Он ничего не признал и не подписал, но сама жестокость, с которой у него домогались признаний, утвердила его в мысли, что действительно существует какой-то громадный страшный заговор, из-за которого «лес рубят – щепки летят», из-за которого не верят таким, как он, потому что какие-то люди, которым верили еще больше, чем ему, оказались предателями. Он думал так и не мог думать иначе, ничто другое не могло уместиться в голове. И вот постепенно, день за днем, месяц за месяцем, год за годом, он убеждался, что этого заговора не было, просто не было.

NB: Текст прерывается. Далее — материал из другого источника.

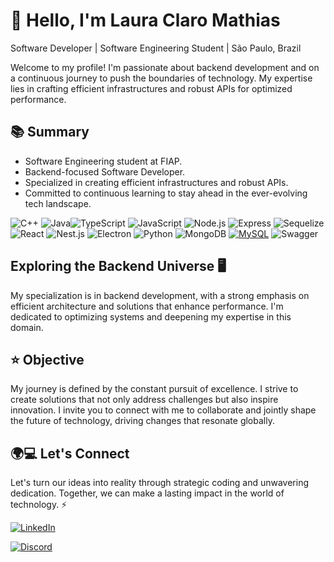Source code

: 
# 👋 Hello, I'm Laura Claro Mathias

 Software Developer | Software Engineering Student | São Paulo, Brazil

Welcome to my profile! I'm passionate about backend development and on a continuous journey to push the boundaries of technology. My expertise lies in crafting efficient infrastructures and robust APIs for optimized performance.

## 📚 Summary

- Software Engineering student at FIAP.
- Backend-focused Software Developer.
- Specialized in creating efficient infrastructures and robust APIs.
- Committed to continuous learning to stay ahead in the ever-evolving tech landscape.

  
![C++](https://img.shields.io/badge/-C%2B%2B-%2300599C?style=for-the-badge&logo=c%2B%2B&logoColor=white) ![Java](https://img.shields.io/badge/java-%23ED8B00.svg?style=for-the-badge&logo=openjdk&logoColor=white)![TypeScript](https://img.shields.io/badge/-TypeScript-%23007ACC?style=for-the-badge&logo=typescript&logoColor=white) ![JavaScript](https://img.shields.io/badge/-JavaScript-%23F7DF1E?style=for-the-badge&logo=javascript&logoColor=white) ![Node.js](https://img.shields.io/badge/-Node.js-%23339933?style=for-the-badge&logo=node.js&logoColor=white) ![Express](https://img.shields.io/badge/-Express-%23000000?style=for-the-badge&logo=express&logoColor=white) ![Sequelize](https://img.shields.io/badge/-Sequelize-%23408080?style=for-the-badge&logo=sequelize&logoColor=white)![React](https://img.shields.io/badge/-React-%2361DAFB?style=for-the-badge&logo=react&logoColor=white) ![Nest.js](https://img.shields.io/badge/-Nest.js-%23E0234E?style=for-the-badge&logo=nestjs&logoColor=white) ![Electron](https://img.shields.io/badge/-Electron-%234478E6?style=for-the-badge&logo=electron&logoColor=white)  ![Python](https://img.shields.io/badge/-Python-%233776AB?style=for-the-badge&logo=python&logoColor=white) ![MongoDB](https://img.shields.io/badge/-MongoDB-%2347A248?style=for-the-badge&logo=mongodb&logoColor=white) [![MySQL](https://img.shields.io/badge/-MySQL-%234479A1?style=for-the-badge&logo=mysql&logoColor=white)](https://www.mysql.com/) ![Swagger](https://img.shields.io/badge/-Swagger-%23purple?style=for-the-badge&logo=swagger) 


## Exploring the Backend Universe 🖥️

My specialization is in backend development, with a strong emphasis on efficient architecture and solutions that enhance performance. I'm dedicated to optimizing systems and deepening my expertise in this domain.

## ⭐ Objective

My journey is defined by the constant pursuit of excellence. I strive to create solutions that not only address challenges but also inspire innovation. I invite you to connect with me to collaborate and jointly shape the future of technology, driving changes that resonate globally.

## 🌍💻 Let's Connect
Let's turn our ideas into reality through strategic coding and unwavering dedication. Together, we can make a lasting impact in the world of technology. ⚡

  <a href="https://www.linkedin.com/in/laura-claro-mathias-580965222/" target="_blank">
    <img loading="lazy" src="https://img.shields.io/badge/-LinkedIn-%230077B5?style=for-the-badge&logo=linkedin&logoColor=white" alt="LinkedIn">
  </a>
  
 [![Discord](https://img.shields.io/badge/-Discord-%232c3e50?style=for-the-badge&logo=discord&logoColor=white)](https://cep7004)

Он убеждался, что, за редкими исключениями, все люди, взятые по проклятой пятьдесят восьмой статье, – такие же люди, как он. Иногда все выдержавшие и не признавшие за собой вины, чаще не выдержавшие и признавшие, но такие же, ровно ни в чем не виноватые, как он.
Так это было. Но еще страшнее, что так и оставалось до сих пор. Лагеря были по-прежнему полны людей, готовых каплю за каплей отдать свою кровь за Советскую власть. Это было невозможно выкинуть из памяти, но сказать об этом вслух – значило бы совершить бессмысленное самоубийство.
Когда-то в госпитале, осенью сорок первого, в памятный вечер после парада на Красной площади, жена спросила его: как, вычеркнул ли он из памяти те годы?
И он сказал: да, вычеркнул. Правдою ли это было? Да, в том смысле, в каком она спросила и в каком он тогда ответил, это была правда.
Да, он пошел воевать и больше всего думал о войне и о людях, которые вместе с ним воюют и которые так же, как он сам, должны научиться побеждать фашистов, потому что иначе погибнем и мы и Советская власть. Он много и постоянно думал об этом и редко и мало думал о себе и своем прошлом. Да, в этом смысле он сказал ей тогда правду, и это оставалось правдой и теперь, когда она умерла и уже не могла услышать его.
Но когда он думал не о себе, а о других, оставшихся там, он не мог вычеркнуть из памяти те четыре года. Он не мог не думать об этом.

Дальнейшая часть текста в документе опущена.